I had to bow out of several duties and other people were able to take over for me. It is annoying to be weak and disabled, but if I can give in and give up, and see the situation as just a more blatant expression of my usual stance before God….probably I need the reminder.

It seems the perfect opportunity to read All Those Books….but I am so dull of brain, nothing is easy enough, or if it is, it’s too boring to be worth turning the pages. So I’ve been typing more of Aunt Ida’s letters — a lot of them. And I thought I might take some more snippets and make of them a fun blog post. But staring at the words doesn’t magically organize them into any kind of order.

Next I browsed through the quote files a bit, and I see a short one I can handle. It relates to some things I have been doing, or at least could/should do. I can enjoy the sky from where I sit; I was greatly soothed by a hot shower and continue to drink mug after mug of tea or hot water. Sleep has been delicious, aided by various drugs — thank God for them.

And after reading the lines below, I branched out and added to my steaming drink — which sits now nearby — some fresh lemon juice and honey.

Something of God…flows into us from the blue of the sky, the taste of honey, the delicious embrace of water whether cold or hot, and even from sleep itself.

— C.S. Lewis

A Bee and Rain

Today in the Orthodox Church we remember among others St. Ephraim (or Ephrem) the Syrian, born in the early 4th century, a theologian and prolific writer of hymns. His prayer we pray daily during Lent.
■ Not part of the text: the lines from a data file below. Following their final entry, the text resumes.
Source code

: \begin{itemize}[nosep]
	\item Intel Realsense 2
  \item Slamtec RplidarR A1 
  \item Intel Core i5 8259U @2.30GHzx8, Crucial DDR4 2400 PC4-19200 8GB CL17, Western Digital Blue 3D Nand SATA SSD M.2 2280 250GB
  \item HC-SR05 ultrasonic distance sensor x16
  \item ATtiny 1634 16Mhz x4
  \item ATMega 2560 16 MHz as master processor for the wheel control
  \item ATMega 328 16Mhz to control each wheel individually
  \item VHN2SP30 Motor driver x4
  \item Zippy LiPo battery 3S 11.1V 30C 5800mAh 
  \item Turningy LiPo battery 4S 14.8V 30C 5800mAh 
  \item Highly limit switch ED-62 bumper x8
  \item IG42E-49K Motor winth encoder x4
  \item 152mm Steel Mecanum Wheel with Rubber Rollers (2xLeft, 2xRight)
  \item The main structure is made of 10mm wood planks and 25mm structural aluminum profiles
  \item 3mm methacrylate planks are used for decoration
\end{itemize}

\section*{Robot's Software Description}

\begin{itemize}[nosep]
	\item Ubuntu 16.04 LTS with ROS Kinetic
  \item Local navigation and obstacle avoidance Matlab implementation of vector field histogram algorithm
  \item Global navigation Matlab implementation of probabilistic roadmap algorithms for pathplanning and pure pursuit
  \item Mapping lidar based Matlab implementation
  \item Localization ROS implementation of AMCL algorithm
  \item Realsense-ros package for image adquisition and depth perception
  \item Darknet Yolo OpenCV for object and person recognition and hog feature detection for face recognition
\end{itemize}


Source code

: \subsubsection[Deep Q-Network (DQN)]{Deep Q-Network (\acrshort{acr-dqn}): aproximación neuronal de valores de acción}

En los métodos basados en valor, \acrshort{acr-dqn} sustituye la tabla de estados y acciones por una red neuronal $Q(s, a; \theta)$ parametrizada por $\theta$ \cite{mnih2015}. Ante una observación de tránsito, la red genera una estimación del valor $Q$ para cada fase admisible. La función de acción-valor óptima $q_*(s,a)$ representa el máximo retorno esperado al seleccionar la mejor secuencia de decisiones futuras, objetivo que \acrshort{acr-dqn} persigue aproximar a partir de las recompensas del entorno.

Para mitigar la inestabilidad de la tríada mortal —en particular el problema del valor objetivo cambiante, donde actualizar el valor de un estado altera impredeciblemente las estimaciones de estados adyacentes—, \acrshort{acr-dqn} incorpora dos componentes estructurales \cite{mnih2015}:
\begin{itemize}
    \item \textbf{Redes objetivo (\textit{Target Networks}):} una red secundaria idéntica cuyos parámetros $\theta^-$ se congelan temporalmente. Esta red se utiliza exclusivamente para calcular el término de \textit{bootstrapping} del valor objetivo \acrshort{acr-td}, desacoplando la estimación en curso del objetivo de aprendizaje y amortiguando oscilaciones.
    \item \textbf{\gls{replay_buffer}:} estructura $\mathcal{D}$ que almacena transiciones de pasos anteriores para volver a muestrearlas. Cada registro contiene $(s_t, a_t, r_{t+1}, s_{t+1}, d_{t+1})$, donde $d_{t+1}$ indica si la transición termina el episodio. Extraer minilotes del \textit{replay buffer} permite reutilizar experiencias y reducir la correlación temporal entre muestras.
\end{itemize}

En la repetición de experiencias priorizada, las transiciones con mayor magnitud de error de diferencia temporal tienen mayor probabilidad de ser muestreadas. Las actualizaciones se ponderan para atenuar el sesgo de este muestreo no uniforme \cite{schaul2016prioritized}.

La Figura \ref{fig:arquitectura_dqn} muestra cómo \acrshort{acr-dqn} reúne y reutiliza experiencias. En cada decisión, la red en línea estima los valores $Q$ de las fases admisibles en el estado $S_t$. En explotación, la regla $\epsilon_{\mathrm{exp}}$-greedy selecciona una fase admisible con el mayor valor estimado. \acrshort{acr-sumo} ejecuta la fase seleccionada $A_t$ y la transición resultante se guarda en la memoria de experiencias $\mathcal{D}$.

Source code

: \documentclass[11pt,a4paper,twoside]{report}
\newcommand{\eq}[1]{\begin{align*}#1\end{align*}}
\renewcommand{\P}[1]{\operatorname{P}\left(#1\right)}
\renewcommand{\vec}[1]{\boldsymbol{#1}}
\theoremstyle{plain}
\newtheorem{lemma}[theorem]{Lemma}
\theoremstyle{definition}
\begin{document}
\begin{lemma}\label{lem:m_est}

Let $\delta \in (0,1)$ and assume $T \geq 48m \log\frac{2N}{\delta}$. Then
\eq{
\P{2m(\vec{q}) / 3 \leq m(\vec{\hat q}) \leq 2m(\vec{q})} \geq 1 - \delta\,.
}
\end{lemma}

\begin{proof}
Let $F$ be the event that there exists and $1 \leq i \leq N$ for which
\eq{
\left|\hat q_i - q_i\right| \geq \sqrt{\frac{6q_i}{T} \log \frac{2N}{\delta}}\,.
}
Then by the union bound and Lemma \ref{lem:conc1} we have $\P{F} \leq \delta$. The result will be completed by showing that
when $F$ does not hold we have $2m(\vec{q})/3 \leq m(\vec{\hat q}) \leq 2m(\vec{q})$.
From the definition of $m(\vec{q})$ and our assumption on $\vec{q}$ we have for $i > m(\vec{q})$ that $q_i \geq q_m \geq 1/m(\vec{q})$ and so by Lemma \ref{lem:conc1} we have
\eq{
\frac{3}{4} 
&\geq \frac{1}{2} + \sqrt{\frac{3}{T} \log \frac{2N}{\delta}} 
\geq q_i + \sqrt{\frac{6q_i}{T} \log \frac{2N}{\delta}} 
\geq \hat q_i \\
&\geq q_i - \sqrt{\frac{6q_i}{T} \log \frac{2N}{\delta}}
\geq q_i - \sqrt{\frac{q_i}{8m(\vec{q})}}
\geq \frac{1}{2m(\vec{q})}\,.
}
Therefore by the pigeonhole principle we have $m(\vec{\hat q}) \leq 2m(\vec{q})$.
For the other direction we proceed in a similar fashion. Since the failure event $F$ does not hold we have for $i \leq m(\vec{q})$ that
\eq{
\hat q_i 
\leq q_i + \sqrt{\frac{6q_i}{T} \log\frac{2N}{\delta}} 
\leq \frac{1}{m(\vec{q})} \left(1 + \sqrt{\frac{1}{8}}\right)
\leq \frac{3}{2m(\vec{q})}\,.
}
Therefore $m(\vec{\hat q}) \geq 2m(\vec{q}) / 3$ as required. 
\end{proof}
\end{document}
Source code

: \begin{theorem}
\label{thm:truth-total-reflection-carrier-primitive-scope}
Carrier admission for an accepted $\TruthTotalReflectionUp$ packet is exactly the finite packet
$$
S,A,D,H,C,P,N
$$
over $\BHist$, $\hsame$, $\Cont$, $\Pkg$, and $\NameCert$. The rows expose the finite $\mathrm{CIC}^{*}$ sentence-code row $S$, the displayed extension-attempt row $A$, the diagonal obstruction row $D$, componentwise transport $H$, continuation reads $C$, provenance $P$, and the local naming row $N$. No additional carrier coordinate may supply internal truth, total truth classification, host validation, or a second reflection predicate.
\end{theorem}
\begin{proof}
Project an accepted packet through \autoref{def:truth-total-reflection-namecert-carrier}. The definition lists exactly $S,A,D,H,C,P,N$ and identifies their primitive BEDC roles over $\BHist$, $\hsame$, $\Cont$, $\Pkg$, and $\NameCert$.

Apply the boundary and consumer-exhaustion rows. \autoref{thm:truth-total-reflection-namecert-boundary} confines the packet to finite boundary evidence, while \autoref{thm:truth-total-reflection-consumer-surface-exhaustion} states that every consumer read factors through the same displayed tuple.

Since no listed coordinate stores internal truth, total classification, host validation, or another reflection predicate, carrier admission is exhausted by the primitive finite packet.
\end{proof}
A book of hymns and meditations by St. Ephraim was collected by St. Theophan the Recluse into A Spiritual Psalter. I would like to spend some time in this book, especially after reading today’s entry in The Prologue of Ohrid, where there is a hymn to Ephraim by St. Nikolai opening with the words,

Ephraim’s heart burns
With love for Christ,
And Ephraim’s tongue speaks
Of the pure wisdom of the Gospel.
Ephraim, the honey-bearing bee;
Ephraim, the fruit-bearing rain!

Just as God sends the bees and the rain to work for our joy and profit, so He sends people like this man. I’d like to keep that image of a buzzing and busy bee in my mind a while; let me drink holy nectar and refresh others the way God uses His creatures and creation to constantly renew my spirit.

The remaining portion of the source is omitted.